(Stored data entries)
▬▬▬
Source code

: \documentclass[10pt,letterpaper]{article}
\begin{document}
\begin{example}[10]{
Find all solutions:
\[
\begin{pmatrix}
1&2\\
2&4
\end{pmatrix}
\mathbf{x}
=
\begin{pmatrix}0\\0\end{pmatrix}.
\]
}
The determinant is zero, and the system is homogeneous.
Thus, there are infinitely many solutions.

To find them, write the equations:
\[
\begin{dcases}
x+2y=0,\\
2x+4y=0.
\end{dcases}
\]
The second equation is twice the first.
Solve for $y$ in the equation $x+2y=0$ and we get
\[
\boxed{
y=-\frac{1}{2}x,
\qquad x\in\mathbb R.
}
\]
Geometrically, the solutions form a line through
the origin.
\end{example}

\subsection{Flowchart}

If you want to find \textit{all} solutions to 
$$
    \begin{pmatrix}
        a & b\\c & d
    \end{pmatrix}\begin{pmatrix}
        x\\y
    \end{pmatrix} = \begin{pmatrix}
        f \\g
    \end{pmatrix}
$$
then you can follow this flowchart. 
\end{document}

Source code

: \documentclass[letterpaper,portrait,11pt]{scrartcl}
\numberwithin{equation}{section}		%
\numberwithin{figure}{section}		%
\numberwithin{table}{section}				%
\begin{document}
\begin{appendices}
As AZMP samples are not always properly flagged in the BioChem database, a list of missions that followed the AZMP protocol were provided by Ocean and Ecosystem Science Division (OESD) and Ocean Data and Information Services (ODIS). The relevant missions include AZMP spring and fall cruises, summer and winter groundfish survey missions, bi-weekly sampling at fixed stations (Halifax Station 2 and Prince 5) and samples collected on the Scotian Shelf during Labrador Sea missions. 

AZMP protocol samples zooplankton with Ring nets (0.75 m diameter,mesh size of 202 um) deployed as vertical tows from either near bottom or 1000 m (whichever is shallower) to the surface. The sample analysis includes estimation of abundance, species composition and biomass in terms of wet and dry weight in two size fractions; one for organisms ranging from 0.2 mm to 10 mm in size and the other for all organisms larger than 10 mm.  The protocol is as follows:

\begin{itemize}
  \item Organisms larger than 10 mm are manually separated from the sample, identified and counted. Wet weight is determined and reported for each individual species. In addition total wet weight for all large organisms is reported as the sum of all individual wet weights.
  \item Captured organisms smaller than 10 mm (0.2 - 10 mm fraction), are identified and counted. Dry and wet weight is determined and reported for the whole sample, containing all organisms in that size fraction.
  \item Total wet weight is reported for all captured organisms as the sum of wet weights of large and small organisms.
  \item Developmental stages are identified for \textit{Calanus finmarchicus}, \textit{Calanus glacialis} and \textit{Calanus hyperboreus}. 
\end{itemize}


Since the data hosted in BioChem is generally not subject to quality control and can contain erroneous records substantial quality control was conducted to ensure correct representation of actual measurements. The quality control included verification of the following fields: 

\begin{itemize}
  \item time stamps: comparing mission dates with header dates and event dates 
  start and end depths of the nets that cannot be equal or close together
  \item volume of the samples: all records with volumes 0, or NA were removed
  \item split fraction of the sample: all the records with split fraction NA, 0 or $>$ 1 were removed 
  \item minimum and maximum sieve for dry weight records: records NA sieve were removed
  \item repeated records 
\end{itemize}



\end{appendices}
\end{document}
▬▬▬
**About this exercise**
Copy out each line above, character for character.

**Task result**
Source code

: \documentclass[10pt,letterpaper]{article}
\begin{document}
\begin{example}[10]{
Find all solutions:
\[
\begin{pmatrix}
1&2\\
2&4
\end{pmatrix}
\mathbf{x}
=
\begin{pmatrix}0\\0\end{pmatrix}.
\]
}
The determinant is zero, and the system is homogeneous.
Thus, there are infinitely many solutions.

To find them, write the equations:
\[
\begin{dcases}
x+2y=0,\\
2x+4y=0.
\end{dcases}
\]
The second equation is twice the first.
Solve for $y$ in the equation $x+2y=0$ and we get
\[
\boxed{
y=-\frac{1}{2}x,
\qquad x\in\mathbb R.
}
\]
Geometrically, the solutions form a line through
the origin.
\end{example}

\subsection{Flowchart}

If you want to find \textit{all} solutions to 
$$
    \begin{pmatrix}
        a & b\\c & d
    \end{pmatrix}\begin{pmatrix}
        x\\y
    \end{pmatrix} = \begin{pmatrix}
        f \\g
    \end{pmatrix}
$$
then you can follow this flowchart. 
\end{document}

Source code

: \documentclass[letterpaper,portrait,11pt]{scrartcl}
\numberwithin{equation}{section}		%
\numberwithin{figure}{section}		%
\numberwithin{table}{section}				%
\begin{document}
\begin{appendices}
As AZMP samples are not always properly flagged in the BioChem database, a list of missions that followed the AZMP protocol were provided by Ocean and Ecosystem Science Division (OESD) and Ocean Data and Information Services (ODIS). The relevant missions include AZMP spring and fall cruises, summer and winter groundfish survey missions, bi-weekly sampling at fixed stations (Halifax Station 2 and Prince 5) and samples collected on the Scotian Shelf during Labrador Sea missions. 

AZMP protocol samples zooplankton with Ring nets (0.75 m diameter,mesh size of 202 um) deployed as vertical tows from either near bottom or 1000 m (whichever is shallower) to the surface. The sample analysis includes estimation of abundance, species composition and biomass in terms of wet and dry weight in two size fractions; one for organisms ranging from 0.2 mm to 10 mm in size and the other for all organisms larger than 10 mm.  The protocol is as follows:

\begin{itemize}
  \item Organisms larger than 10 mm are manually separated from the sample, identified and counted. Wet weight is determined and reported for each individual species. In addition total wet weight for all large organisms is reported as the sum of all individual wet weights.
  \item Captured organisms smaller than 10 mm (0.2 - 10 mm fraction), are identified and counted. Dry and wet weight is determined and reported for the whole sample, containing all organisms in that size fraction.
  \item Total wet weight is reported for all captured organisms as the sum of wet weights of large and small organisms.
  \item Developmental stages are identified for \textit{Calanus finmarchicus}, \textit{Calanus glacialis} and \textit{Calanus hyperboreus}. 
\end{itemize}


Since the data hosted in BioChem is generally not subject to quality control and can contain erroneous records substantial quality control was conducted to ensure correct representation of actual measurements. The quality control included verification of the following fields: 

\begin{itemize}
  \item time stamps: comparing mission dates with header dates and event dates 
  start and end depths of the nets that cannot be equal or close together
  \item volume of the samples: all records with volumes 0, or NA were removed
  \item split fraction of the sample: all the records with split fraction NA, 0 or $>$ 1 were removed 
  \item minimum and maximum sieve for dry weight records: records NA sieve were removed
  \item repeated records 
\end{itemize}



\end{appendices}
\end{document}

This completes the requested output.